▶ _DATA EXTRACT_:
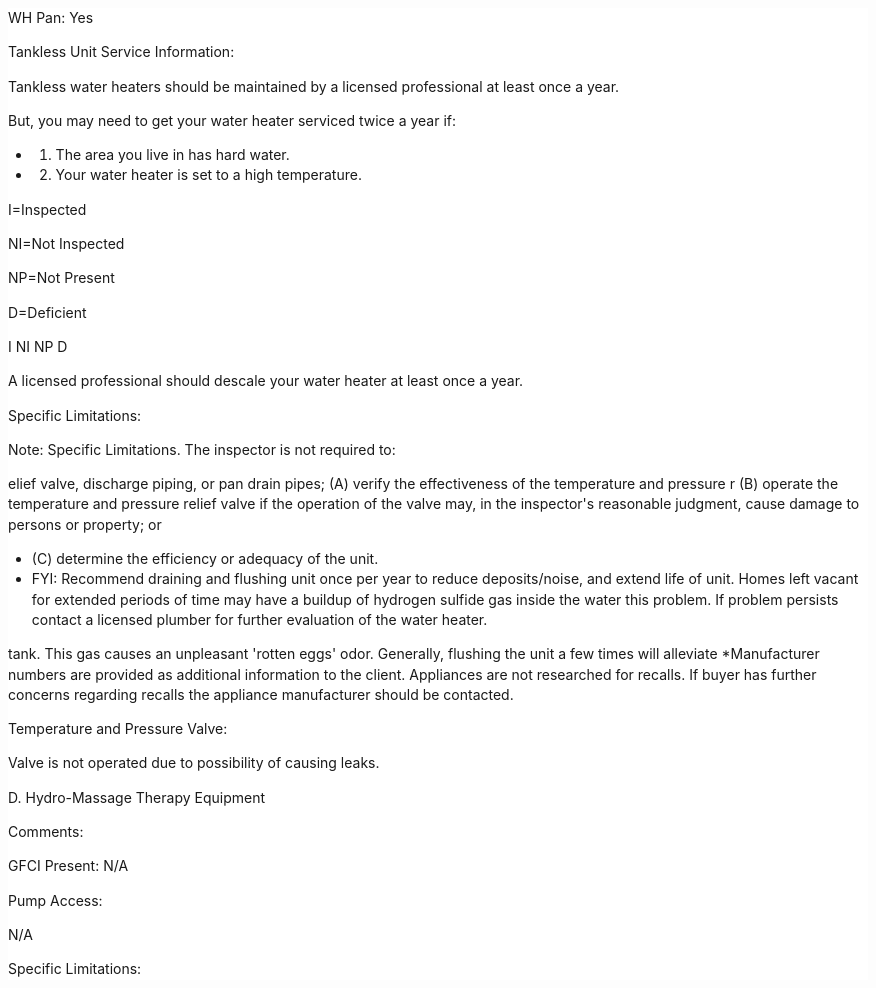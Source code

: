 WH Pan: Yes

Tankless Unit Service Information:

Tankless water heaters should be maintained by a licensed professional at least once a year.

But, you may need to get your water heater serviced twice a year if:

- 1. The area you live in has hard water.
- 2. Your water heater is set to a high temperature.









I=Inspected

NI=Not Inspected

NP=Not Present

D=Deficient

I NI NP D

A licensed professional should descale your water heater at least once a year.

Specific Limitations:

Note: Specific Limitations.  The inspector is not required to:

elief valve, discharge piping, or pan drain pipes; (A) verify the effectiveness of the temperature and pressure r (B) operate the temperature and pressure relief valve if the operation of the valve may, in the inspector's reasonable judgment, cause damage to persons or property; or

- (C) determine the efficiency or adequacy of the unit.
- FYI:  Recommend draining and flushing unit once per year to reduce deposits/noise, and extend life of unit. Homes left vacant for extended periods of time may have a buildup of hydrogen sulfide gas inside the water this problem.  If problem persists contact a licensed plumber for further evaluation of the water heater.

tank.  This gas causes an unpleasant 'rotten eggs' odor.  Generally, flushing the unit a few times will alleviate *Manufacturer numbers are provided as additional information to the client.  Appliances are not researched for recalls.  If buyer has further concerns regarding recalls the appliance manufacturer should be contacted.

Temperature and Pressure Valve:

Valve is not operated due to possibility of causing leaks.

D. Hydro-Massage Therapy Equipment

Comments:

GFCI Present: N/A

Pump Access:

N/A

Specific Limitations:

...

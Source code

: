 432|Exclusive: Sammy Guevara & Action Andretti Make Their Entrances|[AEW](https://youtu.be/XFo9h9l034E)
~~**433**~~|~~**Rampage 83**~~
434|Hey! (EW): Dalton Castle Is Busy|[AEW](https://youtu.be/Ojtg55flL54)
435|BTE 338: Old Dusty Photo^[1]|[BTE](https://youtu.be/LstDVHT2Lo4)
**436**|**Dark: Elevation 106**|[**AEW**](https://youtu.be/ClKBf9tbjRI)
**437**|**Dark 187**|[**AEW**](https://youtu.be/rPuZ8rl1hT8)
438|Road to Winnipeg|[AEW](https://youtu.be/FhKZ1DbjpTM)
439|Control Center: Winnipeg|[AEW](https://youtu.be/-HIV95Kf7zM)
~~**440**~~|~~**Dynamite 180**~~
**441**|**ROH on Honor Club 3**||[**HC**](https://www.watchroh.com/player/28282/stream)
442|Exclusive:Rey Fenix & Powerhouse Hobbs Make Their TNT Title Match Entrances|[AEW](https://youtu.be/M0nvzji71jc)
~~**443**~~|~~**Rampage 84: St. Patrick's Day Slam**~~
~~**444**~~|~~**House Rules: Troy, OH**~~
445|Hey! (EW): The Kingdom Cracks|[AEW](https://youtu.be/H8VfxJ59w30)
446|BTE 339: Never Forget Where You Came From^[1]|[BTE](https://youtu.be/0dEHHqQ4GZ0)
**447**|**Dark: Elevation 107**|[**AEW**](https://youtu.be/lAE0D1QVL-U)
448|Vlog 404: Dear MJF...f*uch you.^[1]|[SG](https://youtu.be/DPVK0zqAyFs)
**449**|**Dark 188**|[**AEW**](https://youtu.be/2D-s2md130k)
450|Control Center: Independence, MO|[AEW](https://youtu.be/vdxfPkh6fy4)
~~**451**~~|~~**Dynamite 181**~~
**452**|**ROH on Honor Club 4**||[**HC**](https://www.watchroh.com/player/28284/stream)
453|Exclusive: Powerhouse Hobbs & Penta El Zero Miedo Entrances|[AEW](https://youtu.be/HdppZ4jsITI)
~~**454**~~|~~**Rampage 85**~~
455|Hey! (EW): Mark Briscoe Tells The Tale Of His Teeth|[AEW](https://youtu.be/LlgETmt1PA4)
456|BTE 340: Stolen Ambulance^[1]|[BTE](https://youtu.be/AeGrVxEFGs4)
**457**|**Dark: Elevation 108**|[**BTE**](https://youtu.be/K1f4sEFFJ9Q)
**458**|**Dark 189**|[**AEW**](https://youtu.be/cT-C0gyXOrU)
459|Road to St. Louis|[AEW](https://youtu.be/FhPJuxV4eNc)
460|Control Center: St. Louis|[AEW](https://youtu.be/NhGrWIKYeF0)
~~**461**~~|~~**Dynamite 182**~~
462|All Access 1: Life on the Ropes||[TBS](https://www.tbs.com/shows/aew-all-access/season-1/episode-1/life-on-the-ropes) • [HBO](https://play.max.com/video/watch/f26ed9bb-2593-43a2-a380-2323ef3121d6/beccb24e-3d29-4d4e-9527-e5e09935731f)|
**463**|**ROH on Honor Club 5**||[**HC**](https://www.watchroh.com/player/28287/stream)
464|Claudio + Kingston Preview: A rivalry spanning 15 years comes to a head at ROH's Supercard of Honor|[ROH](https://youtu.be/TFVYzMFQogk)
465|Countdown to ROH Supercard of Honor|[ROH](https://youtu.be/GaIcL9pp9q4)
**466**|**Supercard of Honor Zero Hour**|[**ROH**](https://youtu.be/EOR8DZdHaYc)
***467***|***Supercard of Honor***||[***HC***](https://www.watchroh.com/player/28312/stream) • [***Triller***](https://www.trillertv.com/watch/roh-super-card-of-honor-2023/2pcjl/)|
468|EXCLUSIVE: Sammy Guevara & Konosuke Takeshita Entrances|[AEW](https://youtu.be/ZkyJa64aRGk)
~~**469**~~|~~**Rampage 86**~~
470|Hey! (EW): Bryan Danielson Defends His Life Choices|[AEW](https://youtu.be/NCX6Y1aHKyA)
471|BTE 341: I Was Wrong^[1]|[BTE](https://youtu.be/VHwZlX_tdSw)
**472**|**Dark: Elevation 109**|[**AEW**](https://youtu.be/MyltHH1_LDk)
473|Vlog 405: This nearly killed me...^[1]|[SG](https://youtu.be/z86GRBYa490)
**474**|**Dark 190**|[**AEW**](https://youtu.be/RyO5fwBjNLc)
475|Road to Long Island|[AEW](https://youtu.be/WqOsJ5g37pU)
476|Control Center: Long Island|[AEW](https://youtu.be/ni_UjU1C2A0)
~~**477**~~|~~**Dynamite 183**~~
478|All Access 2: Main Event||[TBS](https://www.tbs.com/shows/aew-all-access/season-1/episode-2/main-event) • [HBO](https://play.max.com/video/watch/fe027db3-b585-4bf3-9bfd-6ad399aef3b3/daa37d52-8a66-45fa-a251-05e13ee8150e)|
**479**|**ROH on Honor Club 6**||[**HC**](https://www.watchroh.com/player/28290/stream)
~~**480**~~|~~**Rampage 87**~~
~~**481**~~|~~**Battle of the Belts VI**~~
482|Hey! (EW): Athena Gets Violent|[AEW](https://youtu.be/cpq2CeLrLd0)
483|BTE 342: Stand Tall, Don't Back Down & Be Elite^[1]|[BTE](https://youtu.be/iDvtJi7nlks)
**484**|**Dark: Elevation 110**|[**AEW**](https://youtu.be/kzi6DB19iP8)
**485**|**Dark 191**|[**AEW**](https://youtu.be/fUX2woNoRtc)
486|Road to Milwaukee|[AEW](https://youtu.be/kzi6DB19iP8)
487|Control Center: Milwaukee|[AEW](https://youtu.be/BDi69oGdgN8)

▶ _WHAT IS EXPECTED_: From the data above, reproduce word for word the lines running from the line with "460|Control Center: St." to the line with "Honor Zero Hour**|[**ROH**](https://youtu.be/EOR8DZdHaYc)", ends included.

▶ _ANSWER BOX_:
460|Control Center: St. Louis|[AEW](https://youtu.be/NhGrWIKYeF0)
~~**461**~~|~~**Dynamite 182**~~
462|All Access 1: Life on the Ropes||[TBS](https://www.tbs.com/shows/aew-all-access/season-1/episode-1/life-on-the-ropes) • [HBO](https://play.max.com/video/watch/f26ed9bb-2593-43a2-a380-2323ef3121d6/beccb24e-3d29-4d4e-9527-e5e09935731f)|
**463**|**ROH on Honor Club 5**||[**HC**](https://www.watchroh.com/player/28287/stream)
464|Claudio + Kingston Preview: A rivalry spanning 15 years comes to a head at ROH's Supercard of Honor|[ROH](https://youtu.be/TFVYzMFQogk)
465|Countdown to ROH Supercard of Honor|[ROH](https://youtu.be/GaIcL9pp9q4)
**466**|**Supercard of Honor Zero Hour**|[**ROH**](https://youtu.be/EOR8DZdHaYc)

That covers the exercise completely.